7. It’s an apocalypse of ‘walking dead’ proportions and you can only own a singular piece of technology, what would it be?

This is like choosing your expertise at the start of an RPG video game. I usually go for stealthy, agile types, not the brute force. I think I would go for something granting some form of agility or stealth, like Spiderman’s spider web technology or Harry Potter’s invisibility cloak. Of course, that doesn’t mean I wouldn’t have a handy weapon with me at all times.

8. What is your least favorite thing about the internet?

I was hoping this wouldn’t be asked. There are terrible things that happen on the internet. Some of them are too scary to think about. One thing I’m not a fan of lately is that it can lead to a kind of tribalism in which two sides fight each other over things they would never do in real life. In general, people can be very susceptible, and as we all know, bad actors can exploit this for political or economic purposes.

9. If you were given $10 million to invest in something today what would you invest in and why?

A lot of the biggest problems right now seem to revolve around energy. This is especially an issue in Europe. And not just clean energy. Americans already surprised at the prices of energy in Europe will be in for a treat now that the world seems to be de-globalizing and suppliers becoming less connected. In the short-term, we need to avoid more bloodshed in Ukraine, where it’s raining bombs on cities and civilians. So I’d go for cheques to military tech and energy startups.

10. What’s something you’re currently learning or excited to learn?

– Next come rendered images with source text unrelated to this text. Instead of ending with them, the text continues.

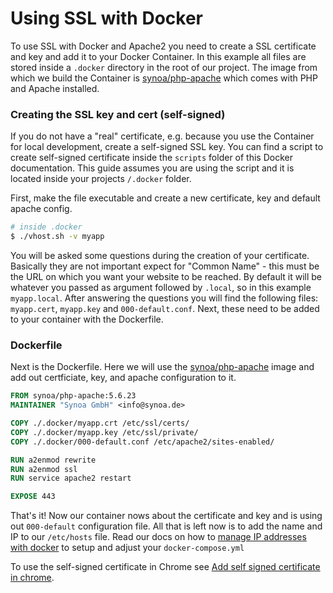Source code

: # Using SSL with Docker

To use SSL with Docker and Apache2 you need to create a SSL certificate and key and add it to your Docker Container. In this example all files are stored inside a `.docker` directory in the root of our project. The image from which we build the Container is [synoa/php-apache](https://hub.docker.com/r/synoa/php-apache/) which comes with PHP and Apache installed.

### Creating the SSL key and cert (self-signed)

If you do not have a "real" certificate, e.g. because you use the Container for local development, create a self-signed SSL key. You can find a script to create self-signed certificate inside the `scripts` folder of this Docker documentation. This guide assumes you are using the script and it is located inside your projects `/.docker` folder.

First, make the file executable and create a new certificate, key and default apache config.
```sh
# inside .docker
$ ./vhost.sh -v myapp
```
You will be asked some questions during the creation of your certificate. Basically they are not important expect for "Common Name" - this must be the URL on which you want your website to be reached. By default it will be whatever you passed as argument followed by `.local`, so in this example `myapp.local`. After answering the questions you will find the following files: `myapp.cert`, `myapp.key` and `000-default.conf`. Next, these need to be added to your container with the Dockerfile.

### Dockerfile

Next is the Dockerfile. Here we will use the [synoa/php-apache](https://hub.docker.com/r/synoa/php-apache/) image and add out certficiate, key, and apache configuration to it.

```dockerfile
FROM synoa/php-apache:5.6.23
MAINTAINER "Synoa GmbH" <info@synoa.de>

COPY ./.docker/myapp.crt /etc/ssl/certs/
COPY ./.docker/myapp.key /etc/ssl/private/
COPY ./.docker/000-default.conf /etc/apache2/sites-enabled/

RUN a2enmod rewrite
RUN a2enmod ssl
RUN service apache2 restart

EXPOSE 443
```

That's it! Now our container nows about the certificate and key and is using out `000-default` configuration file. All that is left now is to add the name and IP to our `/etc/hosts` file.  Read our docs on how to [manage IP addresses with docker](https://github.com/synoa/synoa.github.io/tree/master/docker/container/ip.md) to setup and adjust your `docker-compose.yml`

To use the self-signed certificate in Chrome see [Add self signed certificate in chrome](https://github.com/synoa/synoa.github.io/blob/master/documentation/apache/ssl.md#add-self-signed-certificate-in-chrome).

I’m on the non-techy side of tech. I’d love to understand the technology, programming, software side better. I’m not saying a programming language necessarily, but more an overview or the lay of the land. And then we’ll see!

11. Would you rather travel 10 years into the past or 10 years into the future? Give reasons for your answer.

If you travel into the past you can try to fix things or take better decisions, and you know what to expect. But you could create terrible butterfly effects. If you travel into the future you will probably see new technologies and be able to access new opportunities… if the world hasn’t burned down. I think we should do both, but in our minds, and use that to guide the present.